Sind Sie aktiver Motorradfahrer?

Ich bin in meiner Jugend mit einer LC4 640er Duke gefahren – in Gelb/Schwarz. Ich habe eigentlich versprechen müssen, dass ich nicht mehr fahre. Dann wollte meine 13-jährige Tochter fahren, weil ich mit meinem kleinen Sohn so viel in der Schottergrube war. Also kam die Freeride und ich habe gesagt, so, jetzt muss ich auch wieder fahren. Ich bin mit einer 250er vornehmlich offroad unterwegs. Aber ja, sagen wir mal so, vielleicht, wenn wir uns in zwei Jahren sehen, bin ich dann auch wieder begeisterter Straßenfahrer.

Sie haben China als Produktionsstandort der 790-Modelle, Indien natürlich mit den Einsteigermotorrädern, und es war immer KTM-Credo: Premium ist Mattighofen. Ist das in der neuen Konstellation weiterhin Strategie? Bajaj-Chef Rajiv Bajaj bezeichnete die Produktion in Europa in einem Interview unlängst als tot.

Für mich war das ein provokanter Weckruf an Europa generell. Die Aussage war nicht auf diesen Industriezweig bezogen. Ich kann sagen, dass es ganz klar weiter Ziel bleibt, die Produktion hier in Österreich zu erhalten. Das wird auch von Rahmenbedingungen abhängen, die wir alle nicht beeinflussen können. Aber zum Beispiel die Zweitakt-Offroad-Produktion ist ein so besonderes Produkt, auch was den Markt angeht, bei dem es meines Erachtens keinen Grund gibt, es zu verlagern. Dafür sind auch die Stückzahlen im Verhältnis zum Weltmarkt wirklich homöopathisch gering.

Also Premium-Modelle bleiben?

Ja, auch die Premium-Modelle wollen wir in Zukunft weiterhin in Österreich produzieren. Grundsätzlich stellen wir uns immer die Frage, was das Beste für KTM ist. Wir haben zwei Partner, mit denen wir global zusammenarbeiten können. Das sollten wir in jedem Fall nutzen. Zudem müssen wir uns – unabhängig von unserer Eigentümerstruktur – als Unternehmen immer fragen, was in-house, was outgesourced und was in einem anderen Werk für KTM sinnvoller ist.
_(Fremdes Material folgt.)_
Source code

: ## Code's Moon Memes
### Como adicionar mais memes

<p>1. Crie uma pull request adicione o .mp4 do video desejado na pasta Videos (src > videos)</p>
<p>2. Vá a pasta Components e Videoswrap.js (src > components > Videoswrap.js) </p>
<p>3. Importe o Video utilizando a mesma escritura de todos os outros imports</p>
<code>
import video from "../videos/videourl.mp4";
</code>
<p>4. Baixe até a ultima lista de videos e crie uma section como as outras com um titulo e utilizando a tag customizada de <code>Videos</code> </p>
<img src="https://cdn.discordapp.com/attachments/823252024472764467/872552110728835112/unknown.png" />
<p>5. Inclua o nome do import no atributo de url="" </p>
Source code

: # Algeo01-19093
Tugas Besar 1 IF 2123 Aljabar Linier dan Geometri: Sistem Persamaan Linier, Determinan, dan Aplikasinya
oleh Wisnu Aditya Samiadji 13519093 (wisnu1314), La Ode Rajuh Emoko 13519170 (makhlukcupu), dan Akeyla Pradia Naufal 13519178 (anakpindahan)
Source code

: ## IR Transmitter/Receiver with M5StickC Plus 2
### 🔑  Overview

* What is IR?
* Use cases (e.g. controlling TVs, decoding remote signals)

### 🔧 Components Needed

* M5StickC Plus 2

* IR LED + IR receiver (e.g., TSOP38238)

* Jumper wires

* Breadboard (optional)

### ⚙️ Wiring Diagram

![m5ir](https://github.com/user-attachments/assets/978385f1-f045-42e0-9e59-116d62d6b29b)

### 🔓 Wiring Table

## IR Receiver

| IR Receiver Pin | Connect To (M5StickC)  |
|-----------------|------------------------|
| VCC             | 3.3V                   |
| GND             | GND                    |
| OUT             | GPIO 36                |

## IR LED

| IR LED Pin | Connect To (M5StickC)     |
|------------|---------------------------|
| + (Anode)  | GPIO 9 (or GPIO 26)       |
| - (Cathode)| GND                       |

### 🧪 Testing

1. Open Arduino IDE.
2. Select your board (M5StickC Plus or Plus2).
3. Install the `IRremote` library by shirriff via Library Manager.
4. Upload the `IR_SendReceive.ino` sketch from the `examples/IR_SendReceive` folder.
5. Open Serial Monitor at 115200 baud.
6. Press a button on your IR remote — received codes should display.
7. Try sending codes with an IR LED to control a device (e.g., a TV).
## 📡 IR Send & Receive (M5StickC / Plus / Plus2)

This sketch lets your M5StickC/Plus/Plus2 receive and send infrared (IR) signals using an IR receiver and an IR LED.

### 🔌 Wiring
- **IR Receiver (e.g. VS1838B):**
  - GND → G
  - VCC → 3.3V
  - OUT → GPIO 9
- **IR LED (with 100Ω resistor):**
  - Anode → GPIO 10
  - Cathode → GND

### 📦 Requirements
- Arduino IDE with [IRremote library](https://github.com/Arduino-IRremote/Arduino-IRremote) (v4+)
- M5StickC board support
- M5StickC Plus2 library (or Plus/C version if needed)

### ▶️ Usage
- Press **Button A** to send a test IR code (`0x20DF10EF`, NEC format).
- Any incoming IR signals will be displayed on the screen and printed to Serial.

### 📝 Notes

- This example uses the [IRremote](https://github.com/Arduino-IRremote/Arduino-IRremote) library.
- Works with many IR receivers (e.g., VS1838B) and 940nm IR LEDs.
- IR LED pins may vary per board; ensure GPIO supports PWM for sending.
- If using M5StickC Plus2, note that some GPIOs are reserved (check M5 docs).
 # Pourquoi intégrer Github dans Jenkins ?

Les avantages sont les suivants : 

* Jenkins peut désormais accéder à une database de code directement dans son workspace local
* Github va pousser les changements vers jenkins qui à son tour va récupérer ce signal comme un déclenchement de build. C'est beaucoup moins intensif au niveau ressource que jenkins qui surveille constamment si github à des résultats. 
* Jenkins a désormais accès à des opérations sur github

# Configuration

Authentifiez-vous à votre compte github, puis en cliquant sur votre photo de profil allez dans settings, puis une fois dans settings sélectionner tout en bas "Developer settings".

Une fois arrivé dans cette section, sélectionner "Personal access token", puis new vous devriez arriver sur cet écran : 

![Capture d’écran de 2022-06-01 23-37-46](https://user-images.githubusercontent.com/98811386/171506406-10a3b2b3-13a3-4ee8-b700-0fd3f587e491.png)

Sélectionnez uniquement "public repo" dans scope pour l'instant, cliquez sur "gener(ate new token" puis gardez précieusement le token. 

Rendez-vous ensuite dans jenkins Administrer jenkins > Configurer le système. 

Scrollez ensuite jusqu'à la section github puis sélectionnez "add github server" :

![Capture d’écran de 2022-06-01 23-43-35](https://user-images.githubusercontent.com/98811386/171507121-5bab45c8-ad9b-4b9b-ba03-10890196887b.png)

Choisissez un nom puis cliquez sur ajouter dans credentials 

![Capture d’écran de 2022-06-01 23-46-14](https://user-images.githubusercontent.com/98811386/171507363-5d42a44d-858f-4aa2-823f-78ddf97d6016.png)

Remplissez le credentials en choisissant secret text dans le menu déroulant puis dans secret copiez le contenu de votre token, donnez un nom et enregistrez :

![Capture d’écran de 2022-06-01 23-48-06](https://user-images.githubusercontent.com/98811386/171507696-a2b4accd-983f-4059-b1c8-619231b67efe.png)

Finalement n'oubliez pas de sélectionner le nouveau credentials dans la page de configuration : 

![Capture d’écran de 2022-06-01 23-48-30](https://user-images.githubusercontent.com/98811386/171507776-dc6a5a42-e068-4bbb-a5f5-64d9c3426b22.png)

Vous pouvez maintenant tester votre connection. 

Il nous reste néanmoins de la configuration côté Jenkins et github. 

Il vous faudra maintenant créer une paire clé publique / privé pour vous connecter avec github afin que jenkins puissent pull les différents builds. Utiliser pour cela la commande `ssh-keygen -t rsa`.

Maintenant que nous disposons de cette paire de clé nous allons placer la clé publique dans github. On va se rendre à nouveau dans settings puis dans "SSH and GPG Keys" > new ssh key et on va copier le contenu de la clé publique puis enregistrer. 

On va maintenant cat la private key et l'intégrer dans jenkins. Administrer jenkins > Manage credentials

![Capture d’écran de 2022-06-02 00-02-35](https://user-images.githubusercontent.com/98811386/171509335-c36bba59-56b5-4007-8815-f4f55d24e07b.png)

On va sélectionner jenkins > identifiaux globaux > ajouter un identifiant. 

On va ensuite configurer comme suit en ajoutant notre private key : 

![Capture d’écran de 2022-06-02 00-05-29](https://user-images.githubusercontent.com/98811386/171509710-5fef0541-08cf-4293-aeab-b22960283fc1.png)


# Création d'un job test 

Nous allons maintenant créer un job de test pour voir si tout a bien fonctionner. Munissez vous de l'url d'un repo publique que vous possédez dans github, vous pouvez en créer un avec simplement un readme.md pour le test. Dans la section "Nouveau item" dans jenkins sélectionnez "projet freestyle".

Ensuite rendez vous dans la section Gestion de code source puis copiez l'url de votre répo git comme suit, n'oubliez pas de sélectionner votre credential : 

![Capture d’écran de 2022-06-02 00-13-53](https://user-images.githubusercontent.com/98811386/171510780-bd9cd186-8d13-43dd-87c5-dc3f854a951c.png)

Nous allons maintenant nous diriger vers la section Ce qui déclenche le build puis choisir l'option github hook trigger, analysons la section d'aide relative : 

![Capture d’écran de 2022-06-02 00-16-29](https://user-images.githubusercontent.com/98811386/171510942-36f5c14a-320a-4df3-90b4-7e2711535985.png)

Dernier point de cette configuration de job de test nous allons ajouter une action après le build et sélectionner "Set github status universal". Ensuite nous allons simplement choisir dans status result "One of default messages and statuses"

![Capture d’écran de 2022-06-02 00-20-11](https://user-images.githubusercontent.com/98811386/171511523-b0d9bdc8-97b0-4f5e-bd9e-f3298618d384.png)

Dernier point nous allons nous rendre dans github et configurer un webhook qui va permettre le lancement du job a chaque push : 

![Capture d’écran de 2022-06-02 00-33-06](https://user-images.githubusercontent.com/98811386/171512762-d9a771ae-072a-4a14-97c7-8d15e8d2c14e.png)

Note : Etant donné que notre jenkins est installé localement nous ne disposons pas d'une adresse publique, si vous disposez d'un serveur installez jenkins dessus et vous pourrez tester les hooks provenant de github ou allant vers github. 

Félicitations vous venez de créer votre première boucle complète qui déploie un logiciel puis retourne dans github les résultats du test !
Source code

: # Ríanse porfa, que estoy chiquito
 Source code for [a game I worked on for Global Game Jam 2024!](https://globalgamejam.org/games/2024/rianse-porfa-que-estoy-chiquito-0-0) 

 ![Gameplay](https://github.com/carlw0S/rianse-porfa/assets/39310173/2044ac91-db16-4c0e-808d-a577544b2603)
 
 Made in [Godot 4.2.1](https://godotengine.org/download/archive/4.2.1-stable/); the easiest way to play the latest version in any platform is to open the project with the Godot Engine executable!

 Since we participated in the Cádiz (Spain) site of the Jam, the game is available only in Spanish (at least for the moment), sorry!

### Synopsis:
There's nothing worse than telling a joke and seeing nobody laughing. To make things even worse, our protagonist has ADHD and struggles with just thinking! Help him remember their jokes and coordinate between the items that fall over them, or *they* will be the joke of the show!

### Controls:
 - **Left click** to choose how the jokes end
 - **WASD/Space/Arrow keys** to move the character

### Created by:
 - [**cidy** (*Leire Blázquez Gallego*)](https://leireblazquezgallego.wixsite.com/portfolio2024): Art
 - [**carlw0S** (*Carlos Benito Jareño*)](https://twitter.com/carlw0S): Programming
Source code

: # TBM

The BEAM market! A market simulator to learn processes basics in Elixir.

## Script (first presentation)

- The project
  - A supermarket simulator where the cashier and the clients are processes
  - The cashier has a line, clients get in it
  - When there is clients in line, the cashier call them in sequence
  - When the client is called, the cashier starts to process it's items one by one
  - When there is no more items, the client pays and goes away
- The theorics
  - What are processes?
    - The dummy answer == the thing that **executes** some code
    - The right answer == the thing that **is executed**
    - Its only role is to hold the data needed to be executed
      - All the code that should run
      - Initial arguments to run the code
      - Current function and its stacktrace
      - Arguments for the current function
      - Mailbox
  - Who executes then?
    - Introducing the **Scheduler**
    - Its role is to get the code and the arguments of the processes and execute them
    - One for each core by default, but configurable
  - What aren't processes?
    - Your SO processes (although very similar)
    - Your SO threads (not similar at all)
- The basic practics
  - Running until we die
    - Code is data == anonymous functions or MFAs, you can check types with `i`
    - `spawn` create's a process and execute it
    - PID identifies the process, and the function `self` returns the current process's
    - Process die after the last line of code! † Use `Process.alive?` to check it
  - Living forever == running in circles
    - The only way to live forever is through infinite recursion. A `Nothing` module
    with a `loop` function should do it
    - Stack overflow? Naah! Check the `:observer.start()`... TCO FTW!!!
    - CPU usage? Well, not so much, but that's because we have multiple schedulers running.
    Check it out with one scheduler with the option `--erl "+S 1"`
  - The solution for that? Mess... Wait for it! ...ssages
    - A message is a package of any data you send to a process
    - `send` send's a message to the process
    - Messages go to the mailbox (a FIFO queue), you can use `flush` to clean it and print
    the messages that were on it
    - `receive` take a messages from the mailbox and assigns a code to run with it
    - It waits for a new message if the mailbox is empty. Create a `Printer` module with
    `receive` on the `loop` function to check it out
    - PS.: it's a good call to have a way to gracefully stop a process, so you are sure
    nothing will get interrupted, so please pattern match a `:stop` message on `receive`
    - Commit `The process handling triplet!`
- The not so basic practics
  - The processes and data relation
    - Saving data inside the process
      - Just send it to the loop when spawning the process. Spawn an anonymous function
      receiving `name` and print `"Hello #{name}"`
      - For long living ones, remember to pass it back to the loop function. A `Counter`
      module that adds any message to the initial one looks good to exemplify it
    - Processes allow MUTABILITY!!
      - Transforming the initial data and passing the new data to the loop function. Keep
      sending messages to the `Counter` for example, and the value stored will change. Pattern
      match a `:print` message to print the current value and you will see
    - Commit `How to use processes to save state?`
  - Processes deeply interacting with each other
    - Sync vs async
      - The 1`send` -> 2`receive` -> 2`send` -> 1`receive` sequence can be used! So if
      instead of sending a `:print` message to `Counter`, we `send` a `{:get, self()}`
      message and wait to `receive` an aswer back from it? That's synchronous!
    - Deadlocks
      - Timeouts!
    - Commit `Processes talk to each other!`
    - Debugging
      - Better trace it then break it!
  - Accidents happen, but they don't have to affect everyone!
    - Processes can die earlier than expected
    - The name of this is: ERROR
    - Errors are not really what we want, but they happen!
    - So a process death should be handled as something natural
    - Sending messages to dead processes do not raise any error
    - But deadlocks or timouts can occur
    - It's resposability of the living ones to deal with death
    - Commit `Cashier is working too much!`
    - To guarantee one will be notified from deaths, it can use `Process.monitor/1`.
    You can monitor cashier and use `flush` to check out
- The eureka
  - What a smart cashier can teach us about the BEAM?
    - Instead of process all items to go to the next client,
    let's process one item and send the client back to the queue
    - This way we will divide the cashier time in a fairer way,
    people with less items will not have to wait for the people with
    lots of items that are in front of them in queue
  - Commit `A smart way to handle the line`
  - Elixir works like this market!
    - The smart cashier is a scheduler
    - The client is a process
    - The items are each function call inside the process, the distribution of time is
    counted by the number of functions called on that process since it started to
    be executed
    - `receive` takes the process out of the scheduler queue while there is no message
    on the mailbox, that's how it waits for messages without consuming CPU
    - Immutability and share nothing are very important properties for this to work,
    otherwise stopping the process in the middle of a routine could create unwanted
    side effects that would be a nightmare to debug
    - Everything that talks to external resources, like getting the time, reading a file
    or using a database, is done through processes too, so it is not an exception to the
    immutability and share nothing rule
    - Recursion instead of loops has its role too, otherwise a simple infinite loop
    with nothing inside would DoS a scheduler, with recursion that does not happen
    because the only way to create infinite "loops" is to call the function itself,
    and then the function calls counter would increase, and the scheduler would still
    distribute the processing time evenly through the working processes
Von den gesamten Assemblierungskosten, die wir hier haben, sind nur rund acht Prozent wirkliche Personalkosten. 72 Prozent der Kosten sind Materialkosten. Der Hauptfokus unseres Effizienzprogrammes liegt daher auf den Materialkosten. Gelingt es uns, diese um 20 oder 30 Prozent zu senken, dann stellt sich die Frage nach den acht Prozent Personalkosten nicht mehr. Ein zweiter Punkt ist die Verschlankung unserer Prozesse. Ein großer Vorteil unseres Produktionsstandorts in Mattighofen ist, dass wir keinen Investitionsrückstau haben. Wir haben eine State-of-the-Art-Produktion – ohne Investitionsbedarf über die nächsten Jahre. Um also Ihre Frage zu beantworten: Es gibt aktuell keinen Plan, in irgendeiner Weise die Produktionen zu verlagern.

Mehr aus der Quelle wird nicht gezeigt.